We have recently seen some inspiring and tragic examples of the defense of freedom of speech. The French satirical magazine Charlie Hebdo continued to publish last month (and also in 2011) after barbaric attacks supposedly made in the name of Allah. In the U.S., the Sony Corporation ultimately decided to show the film “The Interview” even under threats of brutal retaliation from North Korea. Neither the North Korean nor the Islamist groups were able to limit our abilities to criticize others, express our views or access information.
So why is the United States moving to impose a sanitized and theocratic American history on our children?
We consider our freedom of speech and the press to be sacrosanct.

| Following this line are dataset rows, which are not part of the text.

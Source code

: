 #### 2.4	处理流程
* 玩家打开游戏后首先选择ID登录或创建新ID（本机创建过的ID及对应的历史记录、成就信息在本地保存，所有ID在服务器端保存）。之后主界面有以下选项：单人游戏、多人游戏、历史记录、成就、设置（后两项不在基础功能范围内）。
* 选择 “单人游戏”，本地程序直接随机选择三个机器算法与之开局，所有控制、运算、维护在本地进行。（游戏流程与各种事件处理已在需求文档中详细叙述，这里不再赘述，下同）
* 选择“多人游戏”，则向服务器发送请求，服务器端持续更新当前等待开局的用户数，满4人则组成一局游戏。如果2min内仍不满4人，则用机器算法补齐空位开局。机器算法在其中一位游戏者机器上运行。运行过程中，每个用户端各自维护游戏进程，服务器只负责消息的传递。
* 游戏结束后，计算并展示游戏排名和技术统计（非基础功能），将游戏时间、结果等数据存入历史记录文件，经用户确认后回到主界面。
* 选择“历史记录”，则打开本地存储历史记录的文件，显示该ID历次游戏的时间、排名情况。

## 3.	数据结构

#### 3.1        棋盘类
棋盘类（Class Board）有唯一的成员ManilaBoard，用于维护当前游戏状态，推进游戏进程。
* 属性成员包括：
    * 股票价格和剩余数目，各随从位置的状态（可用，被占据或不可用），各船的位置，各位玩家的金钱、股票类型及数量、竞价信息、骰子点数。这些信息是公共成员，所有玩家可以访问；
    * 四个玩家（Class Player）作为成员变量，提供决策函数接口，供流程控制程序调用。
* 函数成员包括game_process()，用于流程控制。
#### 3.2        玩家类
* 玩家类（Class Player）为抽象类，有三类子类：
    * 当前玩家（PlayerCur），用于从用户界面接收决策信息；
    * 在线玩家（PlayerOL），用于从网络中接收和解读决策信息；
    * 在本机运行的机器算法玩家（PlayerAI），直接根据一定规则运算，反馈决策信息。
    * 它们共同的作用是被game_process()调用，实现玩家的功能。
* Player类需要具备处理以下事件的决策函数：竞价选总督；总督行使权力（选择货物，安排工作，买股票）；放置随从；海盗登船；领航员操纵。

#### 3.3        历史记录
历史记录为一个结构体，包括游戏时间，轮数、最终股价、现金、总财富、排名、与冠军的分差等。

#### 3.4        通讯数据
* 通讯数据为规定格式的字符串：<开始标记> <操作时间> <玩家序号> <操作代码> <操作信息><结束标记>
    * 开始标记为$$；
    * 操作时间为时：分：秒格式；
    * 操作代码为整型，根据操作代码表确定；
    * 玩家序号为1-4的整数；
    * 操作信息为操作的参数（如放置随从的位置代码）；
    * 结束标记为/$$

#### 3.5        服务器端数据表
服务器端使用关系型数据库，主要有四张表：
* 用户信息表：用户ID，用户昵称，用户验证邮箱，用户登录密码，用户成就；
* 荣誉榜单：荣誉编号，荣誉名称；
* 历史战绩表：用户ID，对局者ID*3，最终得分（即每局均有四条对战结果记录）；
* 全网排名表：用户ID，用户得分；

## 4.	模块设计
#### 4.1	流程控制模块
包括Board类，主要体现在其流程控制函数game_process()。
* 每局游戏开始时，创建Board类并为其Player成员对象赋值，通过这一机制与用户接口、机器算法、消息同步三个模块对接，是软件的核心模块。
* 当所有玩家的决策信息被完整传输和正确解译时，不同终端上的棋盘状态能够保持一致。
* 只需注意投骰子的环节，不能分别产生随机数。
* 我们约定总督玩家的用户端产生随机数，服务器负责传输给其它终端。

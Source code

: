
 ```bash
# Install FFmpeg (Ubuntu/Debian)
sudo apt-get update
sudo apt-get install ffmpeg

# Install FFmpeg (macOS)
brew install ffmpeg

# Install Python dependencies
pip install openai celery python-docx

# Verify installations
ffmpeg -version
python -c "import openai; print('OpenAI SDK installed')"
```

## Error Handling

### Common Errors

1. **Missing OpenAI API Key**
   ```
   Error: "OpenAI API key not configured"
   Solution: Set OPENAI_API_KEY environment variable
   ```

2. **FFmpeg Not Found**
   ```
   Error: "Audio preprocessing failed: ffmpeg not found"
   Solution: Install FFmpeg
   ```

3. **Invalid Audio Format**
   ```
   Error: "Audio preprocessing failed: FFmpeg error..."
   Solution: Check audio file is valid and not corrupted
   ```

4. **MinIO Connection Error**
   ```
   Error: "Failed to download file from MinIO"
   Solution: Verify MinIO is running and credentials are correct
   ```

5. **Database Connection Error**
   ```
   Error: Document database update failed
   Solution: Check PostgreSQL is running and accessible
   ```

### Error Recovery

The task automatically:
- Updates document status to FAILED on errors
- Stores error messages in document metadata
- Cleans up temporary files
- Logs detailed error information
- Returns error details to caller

But these same constitutional rights have recently been misused by those trying to misinform our children regarding numerous inconvenient historical truths in service of politics and religion. Freedom to speak our minds is not the same as “freedom to teach.” As a parent, a pediatrician and an educator, I think that school boards and departments of education should be held to a higher standard of “truth telling” than a soapbox orator. Knowingly misrepresenting our history or language constitutes intellectual harassment of our children and it is going on now.
{Slavery and the subsequent abuses of civil rights of African-Americans would probably top the list of the most embarrassing and inhumane chapters in American history. Government archives contain bills of sale of slaves even after the Emancipation Proclamation. The lynching of black Americans continued well into the second half of the 20th century. These are documented truths, but a surprisingly large population of Americans has elected to whitewash them. In response to demands from official organizations, such as the Texas State Board of Education, textbook companies are rewriting American History. The slave trade is referred to as the “Atlantic Triangular Trade” in an attempt to expunge slavery from our history by focusing on transportation of goods (which happened to include slaves) between countries (i.e., not on the American shores) from the late 16th to early 19th century, and downplay the treatment by white Americans of those people whom they subsequently purchased.